» Work instruction
Filter the data for "GROUP" and copy matching lines.
┄┄┄┄┄┄┄┄┄┄
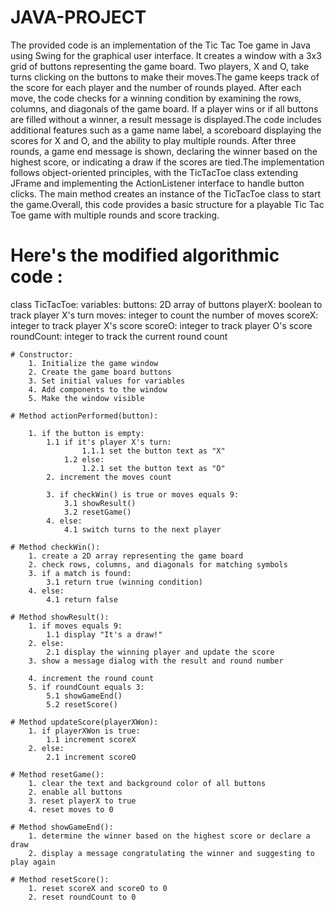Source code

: # JAVA-PROJECT

The provided code is an implementation of the Tic Tac Toe game in Java using Swing for the graphical user interface. It creates a window with a 3x3 grid of buttons representing the game board. Two players, X and O, take turns clicking on the buttons to make their moves.The game keeps track of the score for each player and the number of rounds played. After each move, the code checks for a winning condition by examining the rows, columns, and diagonals of the game board. If a player wins or if all buttons are filled without a winner, a result message is displayed.The code includes additional features such as a game name label, a scoreboard displaying the scores for X and O, and the ability to play multiple rounds. After three rounds, a game end message is shown, declaring the winner based on the highest score, or indicating a draw if the scores are tied.The implementation follows object-oriented principles, with the TicTacToe class extending JFrame and implementing the ActionListener interface to handle button clicks. The main method creates an instance of the TicTacToe class to start the game.Overall, this code provides a basic structure for a playable Tic Tac Toe game with multiple rounds and score tracking.

# Here's the modified algorithmic code :

class TicTacToe:
    variables:
        buttons: 2D array of buttons
        playerX: boolean to track player X's turn
        moves: integer to count the number of moves
        scoreX: integer to track player X's score
        scoreO: integer to track player O's score
        roundCount: integer to track the current round count

    # Constructor:
        1. Initialize the game window
        2. Create the game board buttons
        3. Set initial values for variables
        4. Add components to the window
        5. Make the window visible

    # Method actionPerformed(button):
    
        1. if the button is empty:
            1.1 if it's player X's turn:
                    1.1.1 set the button text as "X"
                1.2 else:
                    1.2.1 set the button text as "O"
            2. increment the moves count

            3. if checkWin() is true or moves equals 9:
                3.1 showResult()
                3.2 resetGame()
            4. else:
                4.1 switch turns to the next player

    # Method checkWin():
        1. create a 2D array representing the game board
        2. check rows, columns, and diagonals for matching symbols
        3. if a match is found:
            3.1 return true (winning condition)
        4. else:
            4.1 return false

    # Method showResult():
        1. if moves equals 9:
            1.1 display "It's a draw!"
        2. else:
            2.1 display the winning player and update the score
        3. show a message dialog with the result and round number

        4. increment the round count
        5. if roundCount equals 3:
            5.1 showGameEnd()
            5.2 resetScore()

    # Method updateScore(playerXWon):
        1. if playerXWon is true:
            1.1 increment scoreX
        2. else:
            2.1 increment scoreO

    # Method resetGame():
        1. clear the text and background color of all buttons
        2. enable all buttons
        3. reset playerX to true
        4. reset moves to 0

    # Method showGameEnd():
        1. determine the winner based on the highest score or declare a draw
        2. display a message congratulating the winner and suggesting to play again

    # Method resetScore():
        1. reset scoreX and scoreO to 0
        2. reset roundCount to 0
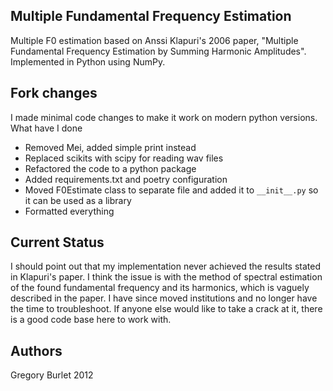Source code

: Multiple Fundamental Frequency Estimation
-----------------------------------------

Multiple F0 estimation based on Anssi Klapuri's 2006 paper, "Multiple Fundamental Frequency Estimation by Summing Harmonic Amplitudes". Implemented in Python using NumPy.

Fork changes
-------------

I made minimal code changes to make it work on modern python versions.  
What have I done
- Removed Mei, added simple print instead
- Replaced scikits with scipy for reading wav files
- Refactored the code to a python package
- Added requirements.txt and poetry configuration
- Moved F0Estimate class to separate file and added it to `__init__.py` so it can be used as a library
- Formatted everything


Current Status
--------------

I should point out that my implementation never achieved the results stated in Klapuri's paper. I think the issue is with the method of spectral estimation of the found fundamental frequency and its harmonics, which is vaguely described in the paper. I have since moved institutions and no longer have the time to troubleshoot. If anyone else would like to take a crack at it, there is a good code base here to work with.

Authors
-------
Gregory Burlet 2012
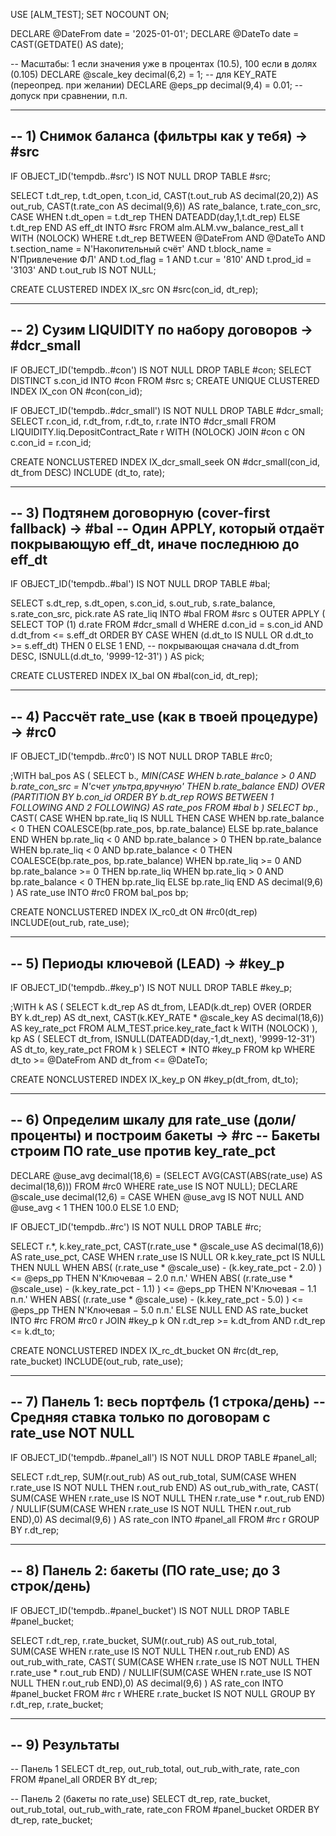 USE [ALM_TEST];
SET NOCOUNT ON;

DECLARE @DateFrom date = '2025-01-01';
DECLARE @DateTo   date = CAST(GETDATE() AS date);

-- Масштабы: 1 если значения уже в процентах (10.5), 100 если в долях (0.105)
DECLARE @scale_key  decimal(6,2) = 1;   -- для KEY_RATE (переопред. при желании)
DECLARE @eps_pp     decimal(9,4) = 0.01; -- допуск при сравнении, п.п.

------------------------------------------------------------
-- 1) Снимок баланса (фильтры как у тебя) → #src
------------------------------------------------------------
IF OBJECT_ID('tempdb..#src') IS NOT NULL DROP TABLE #src;

SELECT
    t.dt_rep,
    t.dt_open,
    t.con_id,
    CAST(t.out_rub  AS decimal(20,2)) AS out_rub,
    CAST(t.rate_con AS decimal(9,6))  AS rate_balance,
    t.rate_con_src,
    CASE WHEN t.dt_open = t.dt_rep THEN DATEADD(day,1,t.dt_rep) ELSE t.dt_rep END AS eff_dt
INTO #src
FROM alm.ALM.vw_balance_rest_all t WITH (NOLOCK)
WHERE t.dt_rep BETWEEN @DateFrom AND @DateTo
  AND t.section_name = N'Накопительный счёт'
  AND t.block_name   = N'Привлечение ФЛ'
  AND t.od_flag      = 1
  AND t.cur          = '810'
  AND t.prod_id      = '3103'
  AND t.out_rub IS NOT NULL;

CREATE CLUSTERED INDEX IX_src ON #src(con_id, dt_rep);

------------------------------------------------------------
-- 2) Сузим LIQUIDITY по набору договоров → #dcr_small
------------------------------------------------------------
IF OBJECT_ID('tempdb..#con') IS NOT NULL DROP TABLE #con;
SELECT DISTINCT s.con_id INTO #con FROM #src s;
CREATE UNIQUE CLUSTERED INDEX IX_con ON #con(con_id);

IF OBJECT_ID('tempdb..#dcr_small') IS NOT NULL DROP TABLE #dcr_small;
SELECT r.con_id, r.dt_from, r.dt_to, r.rate
INTO #dcr_small
FROM LIQUIDITY.liq.DepositContract_Rate r WITH (NOLOCK)
JOIN #con c ON c.con_id = r.con_id;

CREATE NONCLUSTERED INDEX IX_dcr_small_seek
ON #dcr_small(con_id, dt_from DESC)
INCLUDE (dt_to, rate);

------------------------------------------------------------
-- 3) Подтянем договорную (cover-first fallback) → #bal
--    Один APPLY, который отдаёт покрывающую eff_dt, иначе последнюю до eff_dt
------------------------------------------------------------
IF OBJECT_ID('tempdb..#bal') IS NOT NULL DROP TABLE #bal;

SELECT
    s.dt_rep,
    s.dt_open,
    s.con_id,
    s.out_rub,
    s.rate_balance,
    s.rate_con_src,
    pick.rate AS rate_liq
INTO #bal
FROM #src s
OUTER APPLY (
    SELECT TOP (1) d.rate
    FROM #dcr_small d
    WHERE d.con_id = s.con_id
      AND d.dt_from <= s.eff_dt
    ORDER BY
        CASE WHEN (d.dt_to IS NULL OR d.dt_to >= s.eff_dt) THEN 0 ELSE 1 END, -- покрывающая сначала
        d.dt_from DESC,
        ISNULL(d.dt_to, '9999-12-31')
) AS pick;

CREATE CLUSTERED INDEX IX_bal ON #bal(con_id, dt_rep);

------------------------------------------------------------
-- 4) Рассчёт rate_use (как в твоей процедуре) → #rc0
------------------------------------------------------------
IF OBJECT_ID('tempdb..#rc0') IS NOT NULL DROP TABLE #rc0;

;WITH bal_pos AS (
    SELECT  b.*,
            MIN(CASE WHEN b.rate_balance > 0
                      AND b.rate_con_src = N'счет ультра,вручную'
                     THEN b.rate_balance END)
                OVER (PARTITION BY b.con_id
                      ORDER BY b.dt_rep
                      ROWS BETWEEN 1 FOLLOWING AND 2 FOLLOWING) AS rate_pos
    FROM #bal b
)
SELECT
    bp.*,
    CAST(
        CASE
          WHEN bp.rate_liq IS NULL THEN
               CASE WHEN bp.rate_balance < 0
                        THEN COALESCE(bp.rate_pos, bp.rate_balance)
                    ELSE bp.rate_balance
               END
          WHEN bp.rate_liq < 0  AND bp.rate_balance > 0 THEN bp.rate_balance
          WHEN bp.rate_liq < 0  AND bp.rate_balance < 0 THEN COALESCE(bp.rate_pos, bp.rate_balance)
          WHEN bp.rate_liq >= 0 AND bp.rate_balance >= 0 THEN bp.rate_liq
          WHEN bp.rate_liq > 0  AND bp.rate_balance  < 0 THEN bp.rate_liq
          ELSE bp.rate_liq
        END AS decimal(9,6)
    ) AS rate_use
INTO #rc0
FROM bal_pos bp;

CREATE NONCLUSTERED INDEX IX_rc0_dt ON #rc0(dt_rep) INCLUDE(out_rub, rate_use);

------------------------------------------------------------
-- 5) Периоды ключевой (LEAD) → #key_p
------------------------------------------------------------
IF OBJECT_ID('tempdb..#key_p') IS NOT NULL DROP TABLE #key_p;

;WITH k AS (
    SELECT
        k.dt_rep AS dt_from,
        LEAD(k.dt_rep) OVER (ORDER BY k.dt_rep) AS dt_next,
        CAST(k.KEY_RATE * @scale_key AS decimal(18,6)) AS key_rate_pct
    FROM ALM_TEST.price.key_rate_fact k WITH (NOLOCK)
),
kp AS (
    SELECT
        dt_from,
        ISNULL(DATEADD(day,-1,dt_next), '9999-12-31') AS dt_to,
        key_rate_pct
    FROM k
)
SELECT * INTO #key_p
FROM kp
WHERE dt_to >= @DateFrom AND dt_from <= @DateTo;

CREATE NONCLUSTERED INDEX IX_key_p ON #key_p(dt_from, dt_to);

------------------------------------------------------------
-- 6) Определим шкалу для rate_use (доли/проценты) и построим бакеты → #rc
--    Бакеты строим ПО rate_use против key_rate_pct
------------------------------------------------------------
DECLARE @use_avg decimal(18,6) = (SELECT AVG(CAST(ABS(rate_use) AS decimal(18,6))) FROM #rc0 WHERE rate_use IS NOT NULL);
DECLARE @scale_use decimal(12,6) = CASE WHEN @use_avg IS NOT NULL AND @use_avg < 1 THEN 100.0 ELSE 1.0 END;

IF OBJECT_ID('tempdb..#rc') IS NOT NULL DROP TABLE #rc;

SELECT
    r.*,
    k.key_rate_pct,
    CAST(r.rate_use * @scale_use AS decimal(18,6)) AS rate_use_pct,
    CASE
      WHEN r.rate_use IS NULL OR k.key_rate_pct IS NULL THEN NULL
      WHEN ABS( (r.rate_use * @scale_use) - (k.key_rate_pct - 2.0) ) <= @eps_pp THEN N'Ключевая − 2.0 п.п.'
      WHEN ABS( (r.rate_use * @scale_use) - (k.key_rate_pct - 1.1) ) <= @eps_pp THEN N'Ключевая − 1.1 п.п.'
      WHEN ABS( (r.rate_use * @scale_use) - (k.key_rate_pct - 5.0) ) <= @eps_pp THEN N'Ключевая − 5.0 п.п.'
      ELSE NULL
    END AS rate_bucket
INTO #rc
FROM #rc0 r
JOIN #key_p k
  ON r.dt_rep >= k.dt_from AND r.dt_rep <= k.dt_to;

CREATE NONCLUSTERED INDEX IX_rc_dt_bucket ON #rc(dt_rep, rate_bucket) INCLUDE(out_rub, rate_use);

------------------------------------------------------------
-- 7) Панель 1: весь портфель (1 строка/день)
--    Средняя ставка только по договорам с rate_use NOT NULL
------------------------------------------------------------
IF OBJECT_ID('tempdb..#panel_all') IS NOT NULL DROP TABLE #panel_all;

SELECT
    r.dt_rep,
    SUM(r.out_rub) AS out_rub_total,
    SUM(CASE WHEN r.rate_use IS NOT NULL THEN r.out_rub END) AS out_rub_with_rate,
    CAST(
      SUM(CASE WHEN r.rate_use IS NOT NULL THEN r.rate_use * r.out_rub END)
      / NULLIF(SUM(CASE WHEN r.rate_use IS NOT NULL THEN r.out_rub END),0)
      AS decimal(9,6)
    ) AS rate_con
INTO #panel_all
FROM #rc r
GROUP BY r.dt_rep;

------------------------------------------------------------
-- 8) Панель 2: бакеты (ПО rate_use; до 3 строк/день)
------------------------------------------------------------
IF OBJECT_ID('tempdb..#panel_bucket') IS NOT NULL DROP TABLE #panel_bucket;

SELECT
    r.dt_rep,
    r.rate_bucket,
    SUM(r.out_rub) AS out_rub_total,
    SUM(CASE WHEN r.rate_use IS NOT NULL THEN r.out_rub END) AS out_rub_with_rate,
    CAST(
      SUM(CASE WHEN r.rate_use IS NOT NULL THEN r.rate_use * r.out_rub END)
      / NULLIF(SUM(CASE WHEN r.rate_use IS NOT NULL THEN r.out_rub END),0)
      AS decimal(9,6)
    ) AS rate_con
INTO #panel_bucket
FROM #rc r
WHERE r.rate_bucket IS NOT NULL
GROUP BY r.dt_rep, r.rate_bucket;

------------------------------------------------------------
-- 9) Результаты
------------------------------------------------------------
-- Панель 1
SELECT dt_rep, out_rub_total, out_rub_with_rate, rate_con
FROM #panel_all
ORDER BY dt_rep;

-- Панель 2 (бакеты по rate_use)
SELECT dt_rep, rate_bucket, out_rub_total, out_rub_with_rate, rate_con
FROM #panel_bucket
ORDER BY dt_rep, rate_bucket;
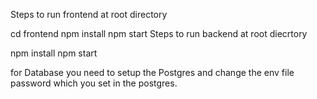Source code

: Steps to run frontend
at root directory

cd frontend
npm install
npm start
Steps to run backend
at root diecrtory

npm install
npm start

for Database you need to setup the Postgres and change the env file password which you set in the postgres.
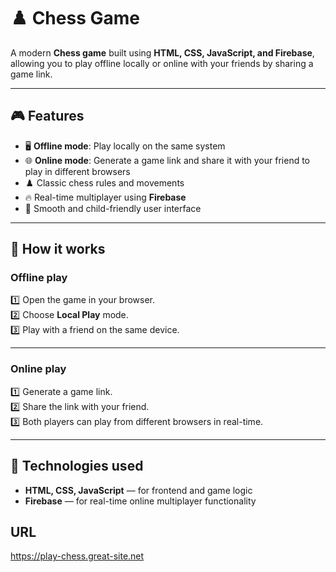 # ♟️ Chess Game

A modern **Chess game** built using **HTML, CSS, JavaScript, and Firebase**, allowing you to play offline locally or online with your friends by sharing a game link.

---

## 🎮 Features

- 🖥️ **Offline mode**: Play locally on the same system
- 🌐 **Online mode**: Generate a game link and share it with your friend to play in different browsers
- ♟️ Classic chess rules and movements
- 🔥 Real-time multiplayer using **Firebase**
- 🎨 Smooth and child-friendly user interface

---

## 🚀 How it works

### Offline play

1️⃣ Open the game in your browser.  
2️⃣ Choose **Local Play** mode.  
3️⃣ Play with a friend on the same device.

---

### Online play

1️⃣ Generate a game link.  
2️⃣ Share the link with your friend.   
3️⃣ Both players can play from different browsers in real-time. 

---

## 🔧 Technologies used

- **HTML, CSS, JavaScript** — for frontend and game logic
- **Firebase** — for real-time online multiplayer functionality

## URL
https://play-chess.great-site.net
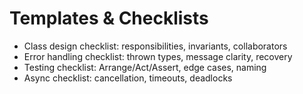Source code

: # Templates & Checklists

- Class design checklist: responsibilities, invariants, collaborators
- Error handling checklist: thrown types, message clarity, recovery
- Testing checklist: Arrange/Act/Assert, edge cases, naming
- Async checklist: cancellation, timeouts, deadlocks
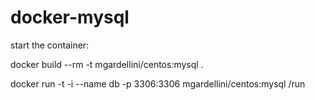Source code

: docker-mysql
==============

start the container:

  docker build --rm -t mgardellini/centos:mysql .

  
  docker run -t -i --name db -p 3306:3306 mgardellini/centos:mysql /run
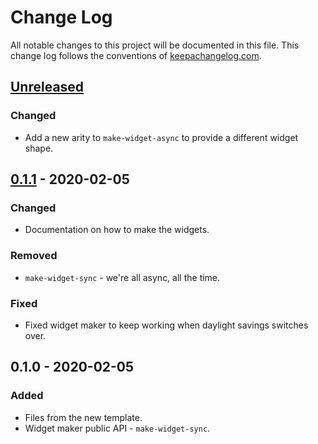 # Change Log
All notable changes to this project will be documented in this file. This change log follows the conventions of [keepachangelog.com](http://keepachangelog.com/).

## [Unreleased]
### Changed
- Add a new arity to `make-widget-async` to provide a different widget shape.

## [0.1.1] - 2020-02-05
### Changed
- Documentation on how to make the widgets.

### Removed
- `make-widget-sync` - we're all async, all the time.

### Fixed
- Fixed widget maker to keep working when daylight savings switches over.

## 0.1.0 - 2020-02-05
### Added
- Files from the new template.
- Widget maker public API - `make-widget-sync`.

[Unreleased]: https://github.com/your-name/trello2xlx/compare/0.1.1...HEAD
[0.1.1]: https://github.com/your-name/trello2xlsx/compare/0.1.0...0.1.1

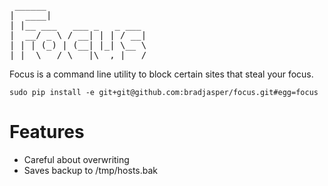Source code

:  <pre>
 ______
|  ____|
| |__ ___   ___ _   _ ___
|  __/ _ \ / __| | | / __|
| | | (_) | (__| |_| \__ \
|_|  \___/ \___|\__,_|___/
</pre>

Focus is a command line utility to block certain sites that steal your focus.

    sudo pip install -e git+git@github.com:bradjasper/focus.git#egg=focus


# Features

* Careful about overwriting 
* Saves backup to /tmp/hosts.bak
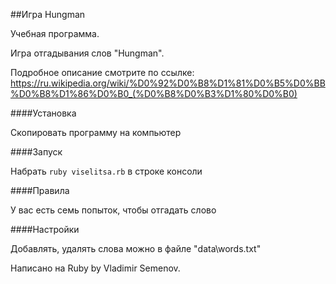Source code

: ##Игра Hungman

Учебная программа.

Игра отгадывания слов "Hungman".

Подробное описание смотрите по ссылке: 
https://ru.wikipedia.org/wiki/%D0%92%D0%B8%D1%81%D0%B5%D0%BB%D0%B8%D1%86%D0%B0_(%D0%B8%D0%B3%D1%80%D0%B0) 

####Установка

Скопировать программу на компьютер

####Запуск

Набрать `ruby viselitsa.rb` в строке консоли

####Правила

У вас есть семь попыток, чтобы отгадать слово

####Настройки

Добавлять, удалять слова можно в файле "data\words.txt"


Написано на Ruby by Vladimir Semenov.
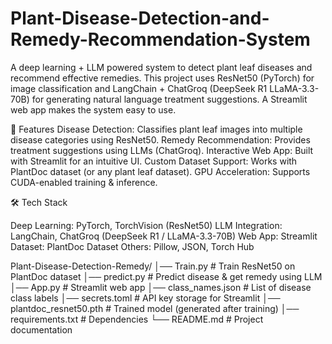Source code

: # Plant-Disease-Detection-and-Remedy-Recommendation-System

A deep learning + LLM powered system to detect plant leaf diseases and recommend effective remedies.
This project uses ResNet50 (PyTorch) for image classification and LangChain + ChatGroq (DeepSeek R1 LLaMA-3.3-70B) for generating natural language treatment suggestions. A Streamlit web app makes the system easy to use.

📌 Features
 Disease Detection: Classifies plant leaf images into multiple disease categories using ResNet50.
 Remedy Recommendation: Provides treatment suggestions using LLMs (ChatGroq).
 Interactive Web App: Built with Streamlit for an intuitive UI.
 Custom Dataset Support: Works with PlantDoc dataset (or any plant leaf dataset).
 GPU Acceleration: Supports CUDA-enabled training & inference.

🛠️ Tech Stack

Deep Learning: PyTorch, TorchVision (ResNet50)
LLM Integration: LangChain, ChatGroq (DeepSeek R1 / LLaMA-3.3-70B)
Web App: Streamlit
Dataset: PlantDoc Dataset
Others: Pillow, JSON, Torch Hub

Plant-Disease-Detection-Remedy/
│── Train.py                # Train ResNet50 on PlantDoc dataset
│── predict.py              # Predict disease & get remedy using LLM
│── App.py                  # Streamlit web app
│── class_names.json        # List of disease class labels
│── secrets.toml            # API key storage for Streamlit
│── plantdoc_resnet50.pth   # Trained model (generated after training)
│── requirements.txt        # Dependencies
└── README.md               # Project documentation
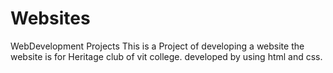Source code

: # Websites
WebDevelopment Projects
This is a Project of developing a  website
the website  is for Heritage club of vit college.
developed by using html and css.
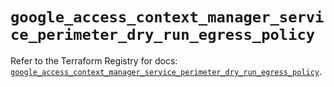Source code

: # `google_access_context_manager_service_perimeter_dry_run_egress_policy`

Refer to the Terraform Registry for docs: [`google_access_context_manager_service_perimeter_dry_run_egress_policy`](https://registry.terraform.io/providers/hashicorp/google-beta/6.43.0/docs/resources/google_access_context_manager_service_perimeter_dry_run_egress_policy).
┄┄┄┄┄┄┄┄┄┄
» Solution to the problem
GROUP BY r.dt_rep;
GROUP BY r.dt_rep, r.rate_bucket;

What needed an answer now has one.